[Data excerpts — start]

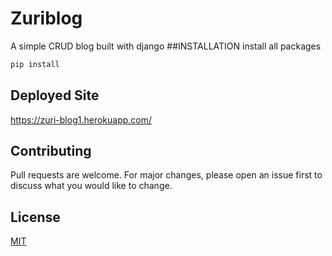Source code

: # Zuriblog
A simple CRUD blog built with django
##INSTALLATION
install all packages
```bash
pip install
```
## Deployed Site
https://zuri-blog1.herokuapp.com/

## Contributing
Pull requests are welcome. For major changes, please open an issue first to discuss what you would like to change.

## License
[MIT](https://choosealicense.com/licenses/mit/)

[Data excerpts — finish]
[Data excerpts — start]

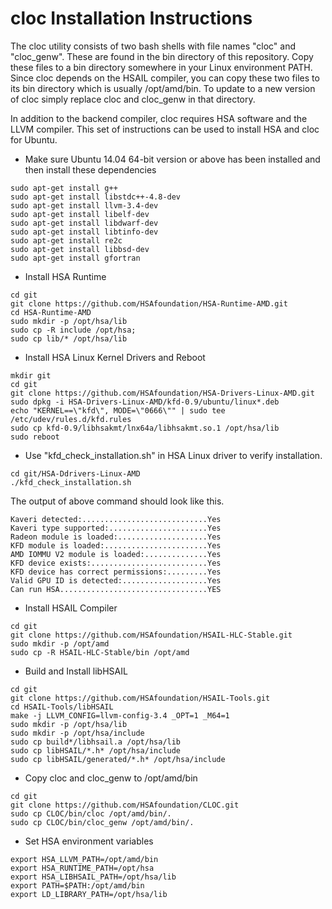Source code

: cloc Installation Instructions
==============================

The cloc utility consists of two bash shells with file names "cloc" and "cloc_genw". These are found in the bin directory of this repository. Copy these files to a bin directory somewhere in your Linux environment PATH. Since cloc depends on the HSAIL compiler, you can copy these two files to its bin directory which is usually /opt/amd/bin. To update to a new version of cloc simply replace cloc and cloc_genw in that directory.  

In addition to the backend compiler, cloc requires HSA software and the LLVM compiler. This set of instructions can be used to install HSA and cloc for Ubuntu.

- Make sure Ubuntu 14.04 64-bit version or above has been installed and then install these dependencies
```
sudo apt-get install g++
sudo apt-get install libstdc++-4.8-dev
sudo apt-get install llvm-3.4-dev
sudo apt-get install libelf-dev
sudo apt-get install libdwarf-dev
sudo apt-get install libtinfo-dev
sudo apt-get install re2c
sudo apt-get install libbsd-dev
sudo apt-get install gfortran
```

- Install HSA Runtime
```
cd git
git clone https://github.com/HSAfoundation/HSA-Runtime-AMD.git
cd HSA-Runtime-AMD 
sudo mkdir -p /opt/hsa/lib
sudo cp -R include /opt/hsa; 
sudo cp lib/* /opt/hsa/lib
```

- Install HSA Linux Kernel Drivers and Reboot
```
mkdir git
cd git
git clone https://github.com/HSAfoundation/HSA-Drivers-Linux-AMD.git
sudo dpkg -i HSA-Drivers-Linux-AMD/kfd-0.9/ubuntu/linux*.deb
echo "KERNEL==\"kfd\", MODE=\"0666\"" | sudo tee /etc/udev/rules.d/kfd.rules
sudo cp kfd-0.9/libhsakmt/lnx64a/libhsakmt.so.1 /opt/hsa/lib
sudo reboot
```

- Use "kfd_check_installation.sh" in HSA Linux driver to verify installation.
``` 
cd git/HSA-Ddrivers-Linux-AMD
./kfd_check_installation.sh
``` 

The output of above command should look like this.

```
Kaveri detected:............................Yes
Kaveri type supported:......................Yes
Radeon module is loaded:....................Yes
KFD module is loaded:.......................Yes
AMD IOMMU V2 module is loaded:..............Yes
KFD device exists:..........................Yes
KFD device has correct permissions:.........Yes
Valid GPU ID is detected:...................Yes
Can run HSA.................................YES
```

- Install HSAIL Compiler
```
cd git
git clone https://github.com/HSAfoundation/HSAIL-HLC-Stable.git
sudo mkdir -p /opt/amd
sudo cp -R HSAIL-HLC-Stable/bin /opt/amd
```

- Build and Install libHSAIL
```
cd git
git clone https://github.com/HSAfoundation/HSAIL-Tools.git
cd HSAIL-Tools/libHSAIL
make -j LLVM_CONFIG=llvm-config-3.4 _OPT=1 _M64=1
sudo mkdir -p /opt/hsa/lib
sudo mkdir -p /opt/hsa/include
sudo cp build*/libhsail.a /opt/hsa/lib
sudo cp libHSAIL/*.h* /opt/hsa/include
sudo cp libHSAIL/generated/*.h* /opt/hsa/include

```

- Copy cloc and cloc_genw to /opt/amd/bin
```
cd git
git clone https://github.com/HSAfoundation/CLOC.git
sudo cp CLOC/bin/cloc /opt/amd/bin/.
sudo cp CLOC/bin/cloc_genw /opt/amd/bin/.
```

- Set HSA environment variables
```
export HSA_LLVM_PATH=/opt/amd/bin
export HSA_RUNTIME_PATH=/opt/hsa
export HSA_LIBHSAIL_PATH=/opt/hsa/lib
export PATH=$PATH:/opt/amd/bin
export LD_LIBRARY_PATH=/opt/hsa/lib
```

[Data excerpts — finish]
[Data excerpts — start]

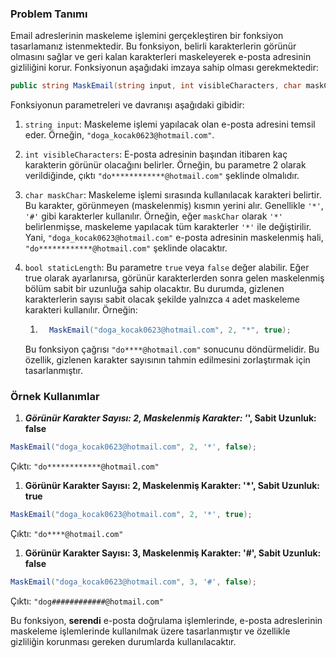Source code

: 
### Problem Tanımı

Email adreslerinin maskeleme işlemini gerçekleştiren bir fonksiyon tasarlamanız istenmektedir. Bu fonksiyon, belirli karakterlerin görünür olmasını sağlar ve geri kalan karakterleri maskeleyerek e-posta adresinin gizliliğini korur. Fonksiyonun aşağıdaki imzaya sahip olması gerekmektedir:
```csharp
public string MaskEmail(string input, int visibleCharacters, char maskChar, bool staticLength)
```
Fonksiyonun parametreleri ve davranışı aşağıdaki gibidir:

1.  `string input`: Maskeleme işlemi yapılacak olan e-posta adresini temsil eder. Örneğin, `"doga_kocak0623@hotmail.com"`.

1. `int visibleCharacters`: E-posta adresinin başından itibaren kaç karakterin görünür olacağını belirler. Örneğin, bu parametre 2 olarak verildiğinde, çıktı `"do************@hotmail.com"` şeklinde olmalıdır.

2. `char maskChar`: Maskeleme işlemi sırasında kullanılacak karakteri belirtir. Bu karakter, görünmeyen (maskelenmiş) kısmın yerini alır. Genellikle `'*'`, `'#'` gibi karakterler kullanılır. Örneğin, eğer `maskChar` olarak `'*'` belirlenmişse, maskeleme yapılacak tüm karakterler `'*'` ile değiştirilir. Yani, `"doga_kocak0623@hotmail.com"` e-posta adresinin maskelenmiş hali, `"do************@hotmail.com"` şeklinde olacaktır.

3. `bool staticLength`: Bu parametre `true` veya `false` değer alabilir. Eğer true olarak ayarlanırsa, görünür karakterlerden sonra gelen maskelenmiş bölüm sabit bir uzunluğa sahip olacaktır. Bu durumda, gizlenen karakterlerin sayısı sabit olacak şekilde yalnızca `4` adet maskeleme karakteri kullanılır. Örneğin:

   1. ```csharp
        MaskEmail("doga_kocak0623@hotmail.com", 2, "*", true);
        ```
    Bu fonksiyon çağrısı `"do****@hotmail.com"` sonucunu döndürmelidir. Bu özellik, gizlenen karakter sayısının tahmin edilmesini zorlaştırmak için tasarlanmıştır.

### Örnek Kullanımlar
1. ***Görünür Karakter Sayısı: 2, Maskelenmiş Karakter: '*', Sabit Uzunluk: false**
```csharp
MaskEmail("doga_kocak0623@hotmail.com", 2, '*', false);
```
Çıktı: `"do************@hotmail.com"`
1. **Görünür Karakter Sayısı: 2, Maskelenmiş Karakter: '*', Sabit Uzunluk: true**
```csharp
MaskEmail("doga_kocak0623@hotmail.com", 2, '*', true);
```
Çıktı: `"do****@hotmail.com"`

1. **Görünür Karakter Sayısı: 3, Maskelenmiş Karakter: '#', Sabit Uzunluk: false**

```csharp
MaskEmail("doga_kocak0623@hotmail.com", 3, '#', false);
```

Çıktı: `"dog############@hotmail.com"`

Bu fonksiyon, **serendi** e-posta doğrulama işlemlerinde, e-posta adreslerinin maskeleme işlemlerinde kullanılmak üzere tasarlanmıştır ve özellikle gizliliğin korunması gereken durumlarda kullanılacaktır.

[Data excerpts — finish]

> **Problem details**: Look over the listing. Pull out every line with the string "sahip" in it.

> **Completed exercise**:
Email adreslerinin maskeleme işlemini gerçekleştiren bir fonksiyon tasarlamanız istenmektedir. Bu fonksiyon, belirli karakterlerin görünür olmasını sağlar ve geri kalan karakterleri maskeleyerek e-posta adresinin gizliliğini korur. Fonksiyonun aşağıdaki imzaya sahip olması gerekmektedir:
3. `bool staticLength`: Bu parametre `true` veya `false` değer alabilir. Eğer true olarak ayarlanırsa, görünür karakterlerden sonra gelen maskelenmiş bölüm sabit bir uzunluğa sahip olacaktır. Bu durumda, gizlenen karakterlerin sayısı sabit olacak şekilde yalnızca `4` adet maskeleme karakteri kullanılır. Örneğin:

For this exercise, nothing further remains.